### DESCRIPTION OF THE TASK
No pictures go into the output, which should consist only of the lines from the first line of the data through the line with "## [Unreleased]", copied exactly.

### Saved data entries
==*==

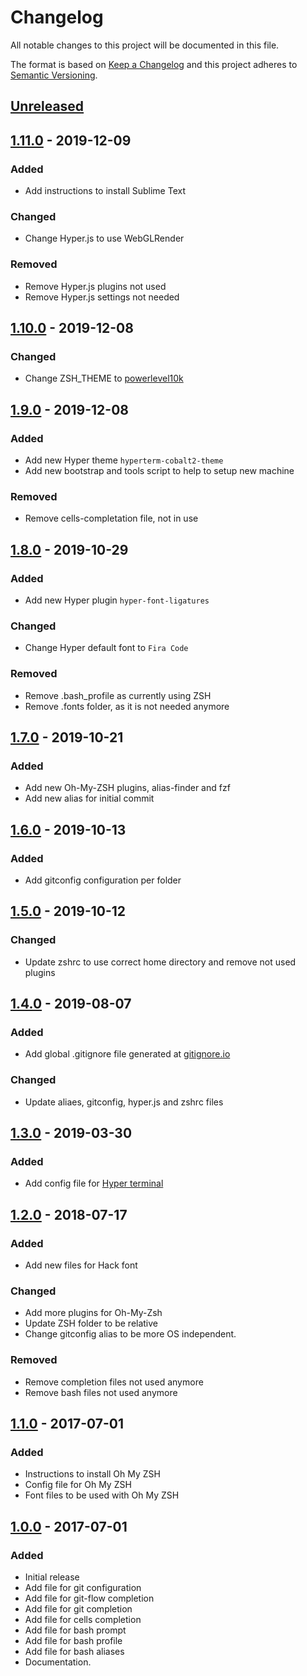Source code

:# Changelog

All notable changes to this project will be documented in this file.

The format is based on [Keep a Changelog](http://keepachangelog.com/)
and this project adheres to [Semantic Versioning](http://semver.org/).

## [Unreleased]

## [1.11.0] - 2019-12-09

### Added

- Add instructions to install Sublime Text

### Changed

- Change Hyper.js to use WebGLRender

### Removed

- Remove Hyper.js plugins not used
- Remove Hyper.js settings not needed

## [1.10.0] - 2019-12-08

### Changed

- Change ZSH_THEME to [powerlevel10k](https://github.com/romkatv/powerlevel10k)

## [1.9.0] - 2019-12-08

### Added

- Add new Hyper theme `hyperterm-cobalt2-theme`
- Add new bootstrap and tools script to help to setup new machine

### Removed

- Remove cells-completation file, not in use

## [1.8.0] - 2019-10-29

### Added

- Add new Hyper plugin `hyper-font-ligatures`

### Changed

- Change Hyper default font to `Fira Code`

### Removed

- Remove .bash_profile as currently using ZSH
- Remove .fonts folder, as it is not needed anymore

## [1.7.0] - 2019-10-21

### Added

- Add new Oh-My-ZSH plugins, alias-finder and fzf
- Add new alias for initial commit

## [1.6.0] - 2019-10-13

### Added

- Add gitconfig configuration per folder

## [1.5.0] - 2019-10-12

### Changed

- Update zshrc to use correct home directory and remove not used plugins

## [1.4.0] - 2019-08-07

### Added

- Add global .gitignore file generated at [gitignore.io](http://www.gitignore.io/)

### Changed

- Update aliaes, gitconfig, hyper.js and zshrc files

## [1.3.0] - 2019-03-30

### Added

- Add config file for [Hyper terminal](https://hyper.is)

## [1.2.0] - 2018-07-17

### Added

- Add new files for Hack font

### Changed

- Add more plugins for Oh-My-Zsh
- Update ZSH folder to be relative
- Change gitconfig alias to be more OS independent.

### Removed

- Remove completion files not used anymore
- Remove bash files not used anymore

## [1.1.0] - 2017-07-01

### Added

- Instructions to install Oh My ZSH
- Config file for Oh My ZSH
- Font files to be used with Oh My ZSH

## [1.0.0] - 2017-07-01

### Added

- Initial release
- Add file for git configuration
- Add file for git-flow completion
- Add file for git completion
- Add file for cells completion
- Add file for bash prompt
- Add file for bash profile
- Add file for bash aliases
- Documentation.


[Unreleased]: https://github.com/trystan2k/dotfiles/compare/master...develop
[1.11.0]: https://github.com/trystan2k/dotfiles/compare/v1.10.0...v1.11.0
[1.10.0]: https://github.com/trystan2k/dotfiles/compare/v1.9.0...v1.10.0
[1.9.0]: https://github.com/trystan2k/dotfiles/compare/v1.8.0...v1.9.0
[1.8.0]: https://github.com/trystan2k/dotfiles/compare/v1.7.0...v1.8.0
[1.7.0]: https://github.com/trystan2k/dotfiles/compare/v1.6.0...v1.7.0
[1.6.0]: https://github.com/trystan2k/dotfiles/compare/v1.5.0...v1.6.0
[1.5.0]: https://github.com/trystan2k/dotfiles/compare/v1.4.0...v1.5.0
[1.4.0]: https://github.com/trystan2k/dotfiles/compare/v1.3.0...v1.4.0
[1.3.0]: https://github.com/trystan2k/dotfiles/compare/v1.2.0...v1.3.0
[1.2.0]: https://github.com/trystan2k/dotfiles/compare/v1.1.0...v1.2.0
[1.1.0]: https://github.com/trystan2k/dotfiles/compare/v1.0.0...v1.1.0
[1.0.0]: https://github.com/trystan2k/dotfiles/compare/master...v1.0.0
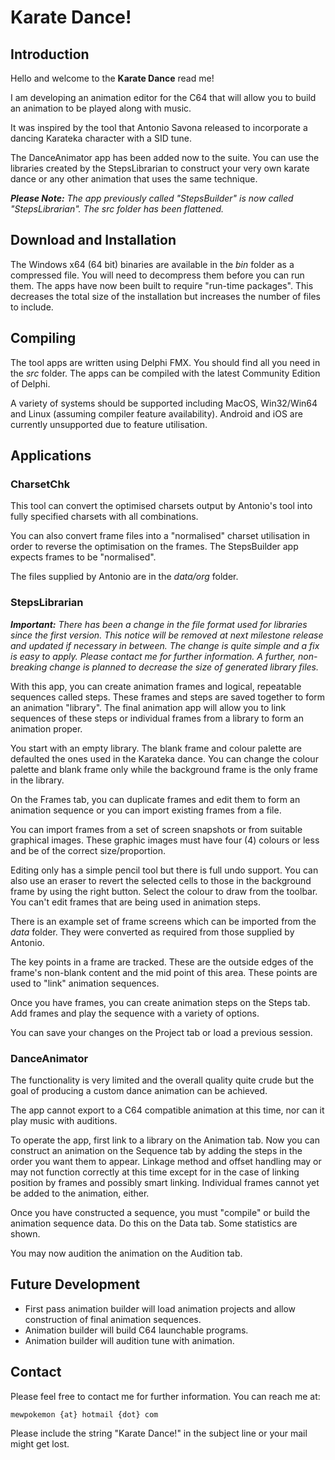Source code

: # Karate Dance!

## Introduction

Hello and welcome to the **Karate Dance** read me!

I am developing an animation editor for the C64 that will allow you to build an animation to be played along with music.

It was inspired by the tool that Antonio Savona released to incorporate a dancing Karateka character with a SID tune.

The DanceAnimator app has been added now to the suite.  You can use the libraries created by the StepsLibrarian to construct your very own karate dance or any other animation that uses the same technique.

_**Please Note:**  The app previously called "StepsBuilder" is now called "StepsLibrarian".  The _src_ folder has been flattened._


## Download and Installation

The Windows x64 (64 bit) binaries are available in the _bin_ folder as a compressed file.  You will need to decompress them before you can run them.  The apps have now been built to require "run-time packages".  This decreases the total size of the installation but increases the number of files to include.


## Compiling

The tool apps are written using Delphi FMX.  You should find all you need in the _src_ folder.  The apps can be compiled with the latest Community Edition of Delphi.  

A variety of systems should be supported including MacOS, Win32/Win64 and Linux (assuming compiler feature availability).  Android and iOS are currently unsupported due to feature utilisation.

## Applications

### CharsetChk

This tool can convert the optimised charsets output by Antonio's tool into fully specified charsets with all combinations.  

You can also convert frame files into a "normalised" charset utilisation in order to reverse the optimisation on the frames.  The StepsBuilder app expects frames to be "normalised".

The files supplied by Antonio are in the _data/org_ folder.


### StepsLibrarian

_**Important:**  There has been a change in the file format used for libraries since the first version.  This notice will be removed at next milestone release and updated if necessary in between.  The change is quite simple and a fix is easy to apply.  Please contact me for further information.  A further, non-breaking change is planned to decrease the size of generated library files._

With this app, you can create animation frames and logical, repeatable sequences called steps.  These frames and steps are saved together to form an animation "library".  The final animation app will allow you to link sequences of these steps or individual frames from a library to form an animation proper.

You start with an empty library.  The blank frame and colour palette are defaulted the ones used in the Karateka dance.  You can change the colour palette and blank frame only while the background frame is the only frame in the library.

On the Frames tab, you can duplicate frames and edit them to form an animation sequence or you can import existing frames from a file.  

You can import frames from a set of screen snapshots or from suitable graphical images.  These graphic images must have four (4) colours or less and be of the correct size/proportion.

Editing only has a simple pencil tool but there is full undo support.  You can also use an eraser to revert the selected cells to those in the background frame by using the right button.  Select the colour to draw from the toolbar.  You can't edit frames that are being used in animation steps.

There is an example set of frame screens which can be imported from the _data_ folder.  They were converted as required from those supplied by Antonio.

The key points in a frame are tracked.  These are the outside edges of the frame's non-blank content and the mid point of this area.  These points are used to "link" animation sequences.

Once you have frames, you can create animation steps on the Steps tab.  Add frames and play the sequence with a variety of options.

You can save your changes on the Project tab or load a previous session.

### DanceAnimator

The functionality is very limited and the overall quality quite crude but the goal of producing a custom dance animation can be achieved.

The app cannot export to a C64 compatible animation at this time, nor can it play music with auditions.

To operate the app, first link to a library on the Animation tab.  Now you can construct an animation on the Sequence tab by adding the steps in the order you want them to appear.  Linkage method and offset handling may or may not function correctly at this time except for in the case of linking position by frames and possibly smart linking.  Individual frames cannot yet be added to the animation, either.

Once you have constructed a sequence, you must "compile" or build the animation sequence data.  Do this on the Data tab.  Some statistics are shown.

You may now audition the animation on the Audition tab.


## Future Development

- First pass animation builder will load animation projects and allow construction of final animation sequences.
- Animation builder will build C64 launchable programs.
- Animation builder will audition tune with animation.

## Contact

Please feel free to contact me for further information.  You can reach me at:
	
	mewpokemon {at} hotmail {dot} com

Please include the string "Karate Dance!" in the subject line or your mail might get lost.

==*==

### ANSWER
Source code

:# Changelog

All notable changes to this project will be documented in this file.

The format is based on [Keep a Changelog](http://keepachangelog.com/)
and this project adheres to [Semantic Versioning](http://semver.org/).

## [Unreleased]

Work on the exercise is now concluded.